(Beginning of Data excerpts)

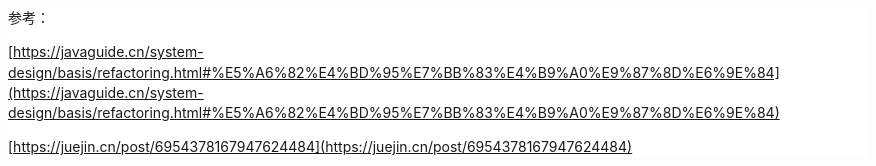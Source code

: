 参考：

[https://javaguide.cn/system-design/basis/refactoring.html#%E5%A6%82%E4%BD%95%E7%BB%83%E4%B9%A0%E9%87%8D%E6%9E%84](https://javaguide.cn/system-design/basis/refactoring.html#%E5%A6%82%E4%BD%95%E7%BB%83%E4%B9%A0%E9%87%8D%E6%9E%84)

[https://juejin.cn/post/6954378167947624484](https://juejin.cn/post/6954378167947624484)
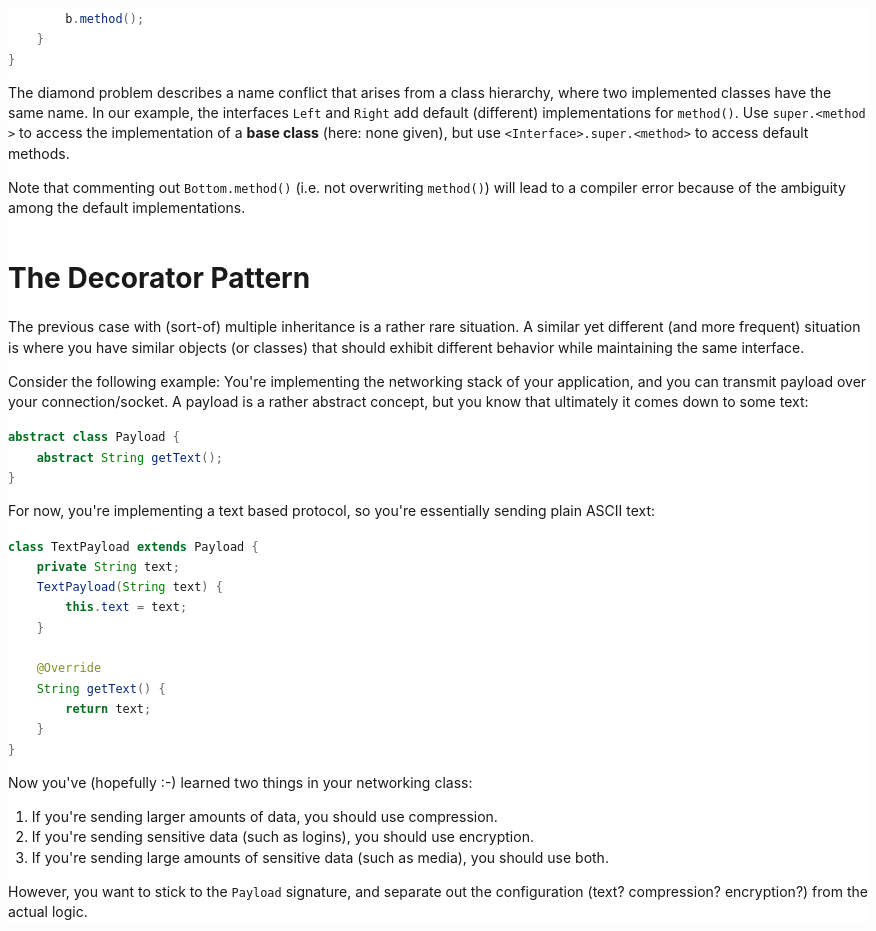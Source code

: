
 ```java
		b.method();
	}
}
```

The diamond problem describes a name conflict that arises from a class hierarchy, where two implemented classes have the same name.
In our example, the interfaces `Left` and `Right` add default (different) implementations for `method()`.
Use `super.<method>` to access the implementation of a **base class** (here: none given), but use `<Interface>.super.<method>` to access default methods.

Note that commenting out `Bottom.method()` (i.e. not overwriting `method()`) will lead to a compiler error because of the ambiguity among the default implementations.


# The Decorator Pattern

The previous case with (sort-of) multiple inheritance is a rather rare situation.
A similar yet different (and more frequent) situation is where you have similar objects (or classes) that should exhibit different behavior while maintaining the same interface.

Consider the following example: You're implementing the networking stack of your application, and you can transmit payload over your connection/socket.
A payload is a rather abstract concept, but you know that ultimately it comes down to some text:

```java
abstract class Payload {
	abstract String getText();
}
```
For now, you're implementing a text based protocol, so you're essentially sending plain ASCII text:

```java
class TextPayload extends Payload {
	private String text;
	TextPayload(String text) {
		this.text = text;
	}

	@Override
	String getText() {
		return text;
	}
}
```

Now you've (hopefully :-) learned two things in your networking class:
1. If you're sending larger amounts of data, you should use compression.
2. If you're sending sensitive data (such as logins), you should use encryption.
3. If you're sending large amounts of sensitive data (such as media), you should use both.

However, you want to stick to the `Payload` signature, and separate out the configuration (text? compression? encryption?) from the actual logic.
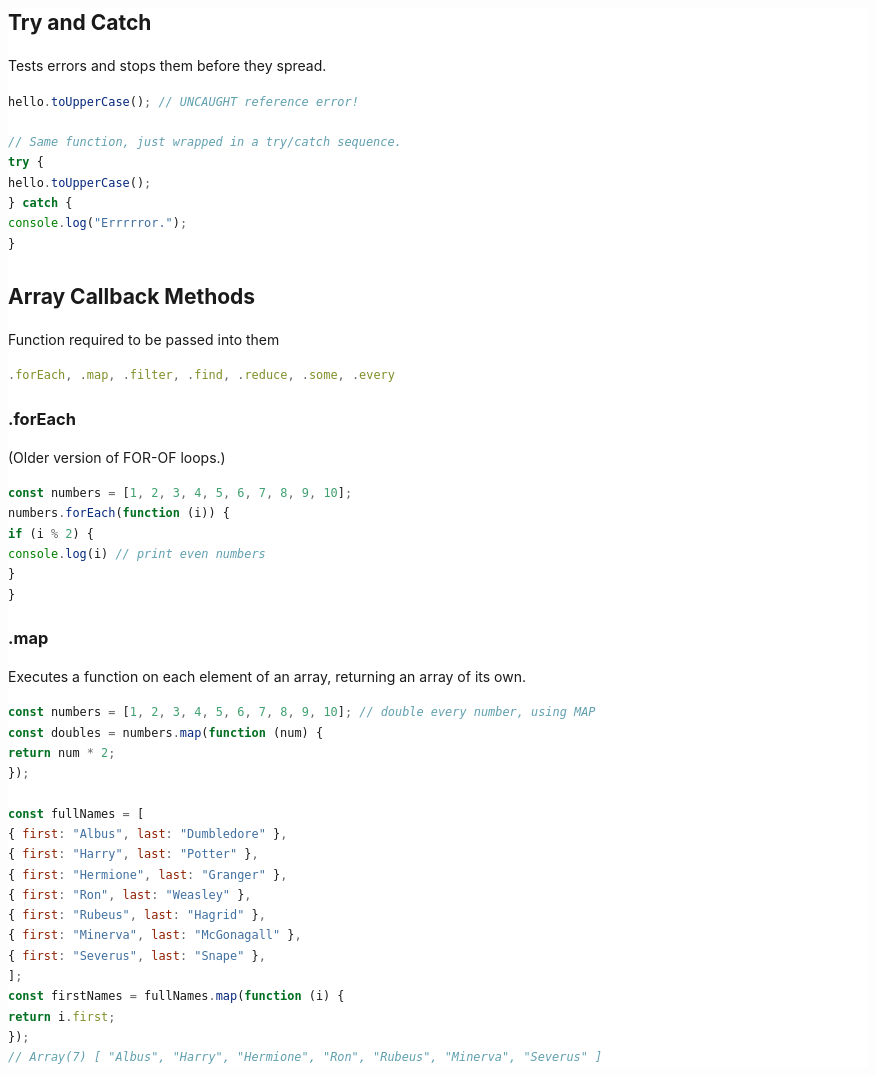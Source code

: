 ## Try and Catch

Tests errors and stops them before they spread.

```js
hello.toUpperCase(); // UNCAUGHT reference error!

// Same function, just wrapped in a try/catch sequence.
try {
hello.toUpperCase();
} catch {
console.log("Errrrror.");
}
```

## Array Callback Methods

Function required to be passed into them

```js
.forEach, .map, .filter, .find, .reduce, .some, .every
```

### .forEach

(Older version of FOR-OF loops.)

```js
const numbers = [1, 2, 3, 4, 5, 6, 7, 8, 9, 10];
numbers.forEach(function (i)) {
if (i % 2) {
console.log(i) // print even numbers
}
}
```

### .map

Executes a function on each element of an array, returning an array of its own.

```js
const numbers = [1, 2, 3, 4, 5, 6, 7, 8, 9, 10]; // double every number, using MAP
const doubles = numbers.map(function (num) {
return num * 2;
});

const fullNames = [
{ first: "Albus", last: "Dumbledore" },
{ first: "Harry", last: "Potter" },
{ first: "Hermione", last: "Granger" },
{ first: "Ron", last: "Weasley" },
{ first: "Rubeus", last: "Hagrid" },
{ first: "Minerva", last: "McGonagall" },
{ first: "Severus", last: "Snape" },
];
const firstNames = fullNames.map(function (i) {
return i.first;
});
// Array(7) [ "Albus", "Harry", "Hermione", "Ron", "Rubeus", "Minerva", "Severus" ]
```
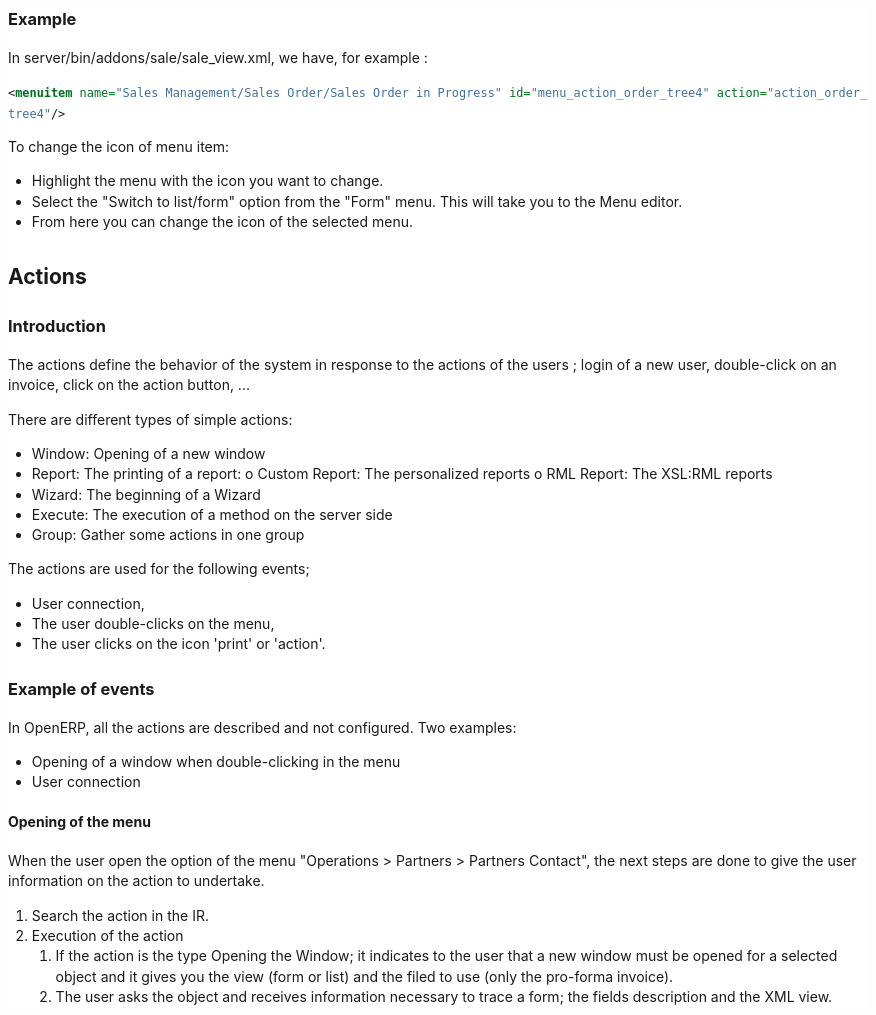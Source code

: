 ### Example

In server/bin/addons/sale/sale\_view.xml, we have, for example :

```xml
<menuitem name="Sales Management/Sales Order/Sales Order in Progress" id="menu_action_order_tree4" action="action_order_tree4"/>
```

To change the icon of menu item:

* Highlight the menu with the icon you want to change.
* Select the "Switch to list/form" option from the "Form" menu. This will take you to the Menu editor.
* From here you can change the icon of the selected menu.

Actions
-------

### Introduction

The actions define the behavior of the system in response to the actions of the users ; login of a new user, double-click on an invoice, click on the action button, ...

There are different types of simple actions:

-   Window: Opening of a new window
-   Report: The printing of a report:   o Custom Report: The personalized reports o RML Report: The XSL:RML reports
-   Wizard: The beginning of a Wizard
-   Execute: The execution of a method on the server side
-   Group: Gather some actions in one group

The actions are used for the following events;

-   User connection,
-   The user double-clicks on the menu,
-   The user clicks on the icon 'print' or 'action'.

### Example of events

In OpenERP, all the actions are described and not configured. Two examples:

-   Opening of a window when double-clicking in the menu
-   User connection

#### Opening of the menu

When the user open the option of the menu "Operations &gt; Partners &gt; Partners Contact", the next steps are done to give the user information on the action to undertake.

1.  Search the action in the IR.
2.  Execution of the action
    1.  If the action is the type Opening the Window; it indicates to the user that a new window must be opened for a selected object and it gives you the view (form or list) and the filed to use (only the pro-forma invoice).
    2.  The user asks the object and receives information necessary to trace a form; the fields description and the XML view.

(End of Data excerpts)

Exercise description
Determine which lines above include the word "numbers", and report those lines in full.

Task response
const numbers = [1, 2, 3, 4, 5, 6, 7, 8, 9, 10];
numbers.forEach(function (i)) {
console.log(i) // print even numbers
const numbers = [1, 2, 3, 4, 5, 6, 7, 8, 9, 10]; // double every number, using MAP
const doubles = numbers.map(function (num) {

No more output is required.